§ Exercise: Where a line below holds the string "github", count it; then give the total without any other words.

Data extracts Block Start

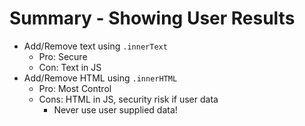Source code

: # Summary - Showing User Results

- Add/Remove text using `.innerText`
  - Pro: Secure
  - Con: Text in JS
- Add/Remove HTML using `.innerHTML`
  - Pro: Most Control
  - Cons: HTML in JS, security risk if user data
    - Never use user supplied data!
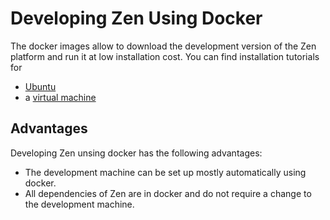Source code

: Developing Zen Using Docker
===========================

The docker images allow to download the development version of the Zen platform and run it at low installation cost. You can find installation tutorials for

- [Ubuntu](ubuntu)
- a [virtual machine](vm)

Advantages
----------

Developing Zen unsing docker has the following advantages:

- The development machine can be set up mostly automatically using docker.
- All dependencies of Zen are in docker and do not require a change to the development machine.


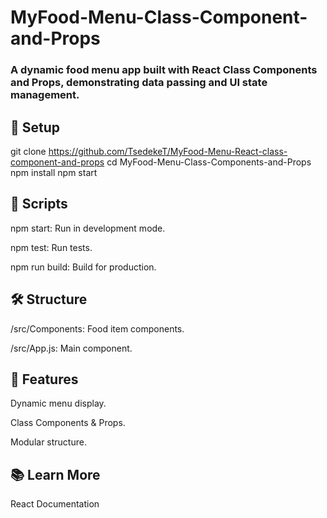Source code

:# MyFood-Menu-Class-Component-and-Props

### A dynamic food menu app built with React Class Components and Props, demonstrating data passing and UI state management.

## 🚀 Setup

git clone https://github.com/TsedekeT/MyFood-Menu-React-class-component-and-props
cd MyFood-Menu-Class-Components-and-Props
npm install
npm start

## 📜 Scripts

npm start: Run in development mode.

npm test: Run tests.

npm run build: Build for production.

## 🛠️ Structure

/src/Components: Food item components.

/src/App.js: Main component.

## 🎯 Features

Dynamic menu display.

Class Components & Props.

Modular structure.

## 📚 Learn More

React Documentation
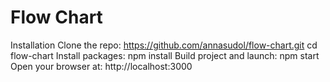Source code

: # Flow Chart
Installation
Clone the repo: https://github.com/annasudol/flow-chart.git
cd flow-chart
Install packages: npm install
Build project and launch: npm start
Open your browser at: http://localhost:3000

Data extracts Block End

§ Result of the task: 2